Stored items:

☆ ☆ ☆ ☆

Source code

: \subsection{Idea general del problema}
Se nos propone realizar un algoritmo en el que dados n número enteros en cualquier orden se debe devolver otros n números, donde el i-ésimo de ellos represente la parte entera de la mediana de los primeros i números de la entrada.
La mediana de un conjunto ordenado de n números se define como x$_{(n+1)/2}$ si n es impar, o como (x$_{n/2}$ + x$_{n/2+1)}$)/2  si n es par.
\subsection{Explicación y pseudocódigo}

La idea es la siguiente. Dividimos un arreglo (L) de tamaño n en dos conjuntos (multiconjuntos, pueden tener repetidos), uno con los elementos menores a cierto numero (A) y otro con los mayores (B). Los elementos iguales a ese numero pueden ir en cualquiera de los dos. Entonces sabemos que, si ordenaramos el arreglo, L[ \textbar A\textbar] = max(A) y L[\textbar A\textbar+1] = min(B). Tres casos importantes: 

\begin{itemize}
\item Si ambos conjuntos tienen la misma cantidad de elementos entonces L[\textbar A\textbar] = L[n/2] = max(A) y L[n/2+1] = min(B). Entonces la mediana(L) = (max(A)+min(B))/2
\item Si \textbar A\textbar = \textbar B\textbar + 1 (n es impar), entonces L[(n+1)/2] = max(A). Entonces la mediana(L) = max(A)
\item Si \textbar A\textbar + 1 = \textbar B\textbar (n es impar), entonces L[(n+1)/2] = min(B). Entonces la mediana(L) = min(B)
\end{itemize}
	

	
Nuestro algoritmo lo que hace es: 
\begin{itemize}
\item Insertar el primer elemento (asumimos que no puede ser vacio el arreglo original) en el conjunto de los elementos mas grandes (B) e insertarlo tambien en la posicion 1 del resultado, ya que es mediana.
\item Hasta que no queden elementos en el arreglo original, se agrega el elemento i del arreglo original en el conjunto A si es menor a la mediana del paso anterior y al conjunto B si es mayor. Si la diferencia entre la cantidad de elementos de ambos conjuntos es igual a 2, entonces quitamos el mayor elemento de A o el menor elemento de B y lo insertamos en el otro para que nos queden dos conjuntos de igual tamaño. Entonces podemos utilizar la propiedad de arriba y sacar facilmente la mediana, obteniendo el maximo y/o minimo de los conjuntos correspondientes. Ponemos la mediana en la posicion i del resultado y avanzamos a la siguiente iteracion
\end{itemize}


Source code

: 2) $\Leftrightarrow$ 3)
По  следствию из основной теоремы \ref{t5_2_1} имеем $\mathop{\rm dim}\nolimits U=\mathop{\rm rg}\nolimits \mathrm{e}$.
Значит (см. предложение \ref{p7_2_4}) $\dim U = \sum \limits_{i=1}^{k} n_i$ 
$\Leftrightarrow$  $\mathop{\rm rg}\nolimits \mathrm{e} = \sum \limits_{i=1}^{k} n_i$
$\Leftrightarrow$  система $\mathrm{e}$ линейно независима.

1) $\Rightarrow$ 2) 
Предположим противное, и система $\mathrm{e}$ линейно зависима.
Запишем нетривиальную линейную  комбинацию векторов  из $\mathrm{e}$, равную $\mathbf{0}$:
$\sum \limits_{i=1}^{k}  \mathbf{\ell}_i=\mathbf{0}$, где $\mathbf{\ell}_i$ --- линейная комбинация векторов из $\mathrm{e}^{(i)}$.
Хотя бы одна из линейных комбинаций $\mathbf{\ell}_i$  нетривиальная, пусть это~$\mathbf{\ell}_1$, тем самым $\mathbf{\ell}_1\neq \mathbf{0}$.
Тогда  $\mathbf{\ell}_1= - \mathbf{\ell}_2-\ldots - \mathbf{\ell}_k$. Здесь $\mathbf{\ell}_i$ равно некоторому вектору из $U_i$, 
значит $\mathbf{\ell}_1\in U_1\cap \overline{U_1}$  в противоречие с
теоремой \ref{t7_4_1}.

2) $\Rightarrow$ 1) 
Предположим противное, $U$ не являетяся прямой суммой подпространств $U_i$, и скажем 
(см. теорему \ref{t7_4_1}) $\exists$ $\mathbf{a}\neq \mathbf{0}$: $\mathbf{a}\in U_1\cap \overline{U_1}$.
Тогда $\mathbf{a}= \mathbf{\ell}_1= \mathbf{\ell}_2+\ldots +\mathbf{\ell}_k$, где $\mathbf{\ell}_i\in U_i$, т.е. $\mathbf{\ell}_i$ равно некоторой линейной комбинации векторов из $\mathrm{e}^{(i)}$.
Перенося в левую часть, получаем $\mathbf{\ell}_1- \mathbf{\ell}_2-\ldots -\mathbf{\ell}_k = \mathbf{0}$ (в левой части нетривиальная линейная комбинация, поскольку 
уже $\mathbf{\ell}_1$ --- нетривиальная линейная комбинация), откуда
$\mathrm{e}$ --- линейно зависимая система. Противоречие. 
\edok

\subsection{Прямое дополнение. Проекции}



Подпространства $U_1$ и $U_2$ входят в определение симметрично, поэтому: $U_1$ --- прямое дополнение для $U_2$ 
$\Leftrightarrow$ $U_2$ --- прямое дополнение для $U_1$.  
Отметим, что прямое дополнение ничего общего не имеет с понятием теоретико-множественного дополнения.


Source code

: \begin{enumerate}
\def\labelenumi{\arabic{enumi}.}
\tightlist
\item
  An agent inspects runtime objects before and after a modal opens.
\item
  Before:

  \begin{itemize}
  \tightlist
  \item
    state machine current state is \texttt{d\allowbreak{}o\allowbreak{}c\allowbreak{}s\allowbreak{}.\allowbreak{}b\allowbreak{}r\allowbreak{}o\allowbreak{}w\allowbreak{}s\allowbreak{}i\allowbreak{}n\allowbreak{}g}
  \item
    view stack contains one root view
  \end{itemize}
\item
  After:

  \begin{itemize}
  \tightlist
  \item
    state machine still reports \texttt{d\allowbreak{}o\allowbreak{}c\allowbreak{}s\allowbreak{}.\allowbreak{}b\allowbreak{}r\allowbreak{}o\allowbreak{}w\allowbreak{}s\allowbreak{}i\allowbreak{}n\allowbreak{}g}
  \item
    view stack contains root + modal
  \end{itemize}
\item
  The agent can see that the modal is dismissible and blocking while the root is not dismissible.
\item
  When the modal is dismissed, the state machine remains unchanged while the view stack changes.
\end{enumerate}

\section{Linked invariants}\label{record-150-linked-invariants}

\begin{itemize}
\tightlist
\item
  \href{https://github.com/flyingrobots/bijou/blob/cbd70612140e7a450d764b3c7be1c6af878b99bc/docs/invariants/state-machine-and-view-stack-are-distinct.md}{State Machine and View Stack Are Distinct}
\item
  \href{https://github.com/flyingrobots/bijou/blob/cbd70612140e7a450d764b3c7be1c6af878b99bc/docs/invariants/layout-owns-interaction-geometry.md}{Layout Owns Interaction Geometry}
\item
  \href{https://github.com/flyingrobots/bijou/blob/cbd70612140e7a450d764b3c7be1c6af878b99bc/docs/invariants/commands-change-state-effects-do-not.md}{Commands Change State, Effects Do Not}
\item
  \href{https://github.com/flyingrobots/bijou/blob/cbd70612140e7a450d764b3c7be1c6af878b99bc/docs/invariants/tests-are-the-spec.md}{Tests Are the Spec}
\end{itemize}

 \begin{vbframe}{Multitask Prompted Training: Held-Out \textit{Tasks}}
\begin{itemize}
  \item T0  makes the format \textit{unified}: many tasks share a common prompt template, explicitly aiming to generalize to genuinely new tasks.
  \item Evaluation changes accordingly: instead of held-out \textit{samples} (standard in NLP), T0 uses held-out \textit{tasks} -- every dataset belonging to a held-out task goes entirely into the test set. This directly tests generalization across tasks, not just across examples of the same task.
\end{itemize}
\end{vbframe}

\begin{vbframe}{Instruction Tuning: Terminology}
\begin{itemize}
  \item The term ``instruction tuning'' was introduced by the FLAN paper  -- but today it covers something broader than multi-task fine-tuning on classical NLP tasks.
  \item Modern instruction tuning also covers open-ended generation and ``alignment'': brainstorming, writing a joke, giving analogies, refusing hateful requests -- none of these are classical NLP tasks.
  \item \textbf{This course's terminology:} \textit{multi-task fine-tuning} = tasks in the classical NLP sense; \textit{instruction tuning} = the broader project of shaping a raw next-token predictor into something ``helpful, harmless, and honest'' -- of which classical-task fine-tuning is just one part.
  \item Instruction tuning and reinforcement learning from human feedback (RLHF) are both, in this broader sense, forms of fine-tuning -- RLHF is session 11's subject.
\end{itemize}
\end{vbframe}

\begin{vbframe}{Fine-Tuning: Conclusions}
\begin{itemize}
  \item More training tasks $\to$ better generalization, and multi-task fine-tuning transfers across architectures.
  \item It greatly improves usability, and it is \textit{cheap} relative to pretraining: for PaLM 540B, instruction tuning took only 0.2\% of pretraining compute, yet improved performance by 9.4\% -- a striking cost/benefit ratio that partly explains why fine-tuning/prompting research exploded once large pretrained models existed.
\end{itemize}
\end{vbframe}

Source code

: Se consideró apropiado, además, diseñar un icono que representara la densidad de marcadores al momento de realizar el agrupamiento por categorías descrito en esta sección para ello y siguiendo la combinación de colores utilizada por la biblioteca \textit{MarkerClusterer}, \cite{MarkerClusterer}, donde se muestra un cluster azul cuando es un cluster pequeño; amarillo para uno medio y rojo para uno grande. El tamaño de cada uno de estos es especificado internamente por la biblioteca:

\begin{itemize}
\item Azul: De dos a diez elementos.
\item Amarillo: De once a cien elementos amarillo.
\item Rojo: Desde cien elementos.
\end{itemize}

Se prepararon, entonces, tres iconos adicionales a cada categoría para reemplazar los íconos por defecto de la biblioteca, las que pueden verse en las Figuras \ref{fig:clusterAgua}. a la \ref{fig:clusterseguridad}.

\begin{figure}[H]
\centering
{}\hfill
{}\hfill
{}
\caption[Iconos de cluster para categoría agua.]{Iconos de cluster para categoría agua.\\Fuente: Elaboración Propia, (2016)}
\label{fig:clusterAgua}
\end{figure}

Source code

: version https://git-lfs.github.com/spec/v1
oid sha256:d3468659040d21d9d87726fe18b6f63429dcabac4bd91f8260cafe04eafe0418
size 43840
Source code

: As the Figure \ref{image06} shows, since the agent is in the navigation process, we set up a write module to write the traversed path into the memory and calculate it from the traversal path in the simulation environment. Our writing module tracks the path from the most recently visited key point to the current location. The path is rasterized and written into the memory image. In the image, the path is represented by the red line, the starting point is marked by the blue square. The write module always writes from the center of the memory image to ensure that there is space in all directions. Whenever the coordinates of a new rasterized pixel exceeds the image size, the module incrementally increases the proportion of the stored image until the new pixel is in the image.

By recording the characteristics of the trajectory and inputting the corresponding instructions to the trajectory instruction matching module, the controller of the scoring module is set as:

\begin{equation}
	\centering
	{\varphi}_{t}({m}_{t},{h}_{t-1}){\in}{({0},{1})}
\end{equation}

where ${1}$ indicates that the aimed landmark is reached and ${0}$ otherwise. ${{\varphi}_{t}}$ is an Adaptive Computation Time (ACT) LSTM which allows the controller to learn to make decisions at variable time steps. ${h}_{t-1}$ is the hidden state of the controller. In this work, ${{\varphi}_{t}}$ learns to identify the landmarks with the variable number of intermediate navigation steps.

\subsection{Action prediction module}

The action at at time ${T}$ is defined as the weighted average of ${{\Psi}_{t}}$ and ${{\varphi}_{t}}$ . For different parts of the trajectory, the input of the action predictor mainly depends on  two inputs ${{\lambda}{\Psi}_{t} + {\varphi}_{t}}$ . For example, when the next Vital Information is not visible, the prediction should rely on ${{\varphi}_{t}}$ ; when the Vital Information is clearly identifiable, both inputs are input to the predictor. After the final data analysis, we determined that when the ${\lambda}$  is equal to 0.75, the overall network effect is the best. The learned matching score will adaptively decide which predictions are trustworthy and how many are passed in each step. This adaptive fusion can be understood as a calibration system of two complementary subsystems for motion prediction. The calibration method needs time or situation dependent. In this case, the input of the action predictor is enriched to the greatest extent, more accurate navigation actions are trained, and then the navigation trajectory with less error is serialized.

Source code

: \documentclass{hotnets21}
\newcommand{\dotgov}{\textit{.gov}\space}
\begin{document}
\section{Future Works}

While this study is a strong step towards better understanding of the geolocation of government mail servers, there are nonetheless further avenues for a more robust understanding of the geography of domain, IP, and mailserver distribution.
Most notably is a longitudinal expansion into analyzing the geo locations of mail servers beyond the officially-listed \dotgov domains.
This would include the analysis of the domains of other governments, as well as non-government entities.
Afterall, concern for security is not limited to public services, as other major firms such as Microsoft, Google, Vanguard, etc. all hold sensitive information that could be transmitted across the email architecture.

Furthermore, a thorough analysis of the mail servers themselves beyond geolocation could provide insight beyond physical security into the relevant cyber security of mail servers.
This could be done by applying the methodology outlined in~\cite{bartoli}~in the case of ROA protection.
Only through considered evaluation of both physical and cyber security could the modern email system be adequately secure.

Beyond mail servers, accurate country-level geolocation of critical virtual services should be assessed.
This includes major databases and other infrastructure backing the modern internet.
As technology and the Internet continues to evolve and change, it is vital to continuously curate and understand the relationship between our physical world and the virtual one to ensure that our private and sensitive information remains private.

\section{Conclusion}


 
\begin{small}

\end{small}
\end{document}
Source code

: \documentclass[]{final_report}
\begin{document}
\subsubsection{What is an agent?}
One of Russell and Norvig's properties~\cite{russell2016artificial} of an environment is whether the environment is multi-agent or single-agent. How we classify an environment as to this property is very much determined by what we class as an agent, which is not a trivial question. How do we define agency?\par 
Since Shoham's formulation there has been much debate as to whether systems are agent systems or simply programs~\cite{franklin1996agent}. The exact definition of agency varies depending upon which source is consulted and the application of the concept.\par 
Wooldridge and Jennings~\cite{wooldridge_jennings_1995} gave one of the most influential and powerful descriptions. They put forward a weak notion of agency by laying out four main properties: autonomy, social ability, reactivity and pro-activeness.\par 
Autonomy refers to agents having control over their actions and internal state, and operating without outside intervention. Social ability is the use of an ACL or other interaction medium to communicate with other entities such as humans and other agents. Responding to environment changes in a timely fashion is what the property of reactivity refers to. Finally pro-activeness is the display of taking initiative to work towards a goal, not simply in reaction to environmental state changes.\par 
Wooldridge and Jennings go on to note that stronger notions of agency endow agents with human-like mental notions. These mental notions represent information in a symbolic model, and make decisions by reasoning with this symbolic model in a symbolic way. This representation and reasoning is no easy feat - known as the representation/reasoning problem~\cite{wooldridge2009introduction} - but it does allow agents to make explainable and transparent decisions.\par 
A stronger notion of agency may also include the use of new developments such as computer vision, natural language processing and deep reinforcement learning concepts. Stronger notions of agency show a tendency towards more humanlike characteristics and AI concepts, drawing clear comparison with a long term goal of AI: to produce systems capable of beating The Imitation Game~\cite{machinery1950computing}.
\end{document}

☆ ☆ ☆ ☆

▶ **TASK STATEMENT**
Note each line above that holds "classical", then copy all of them.

▶ **YOUR SOLUTION**
  \item The term ``instruction tuning'' was introduced by the FLAN paper  -- but today it covers something broader than multi-task fine-tuning on classical NLP tasks.
  \item Modern instruction tuning also covers open-ended generation and ``alignment'': brainstorming, writing a joke, giving analogies, refusing hateful requests -- none of these are classical NLP tasks.
  \item \textbf{This course's terminology:} \textit{multi-task fine-tuning} = tasks in the classical NLP sense; \textit{instruction tuning} = the broader project of shaping a raw next-token predictor into something ``helpful, harmless, and honest'' -- of which classical-task fine-tuning is just one part.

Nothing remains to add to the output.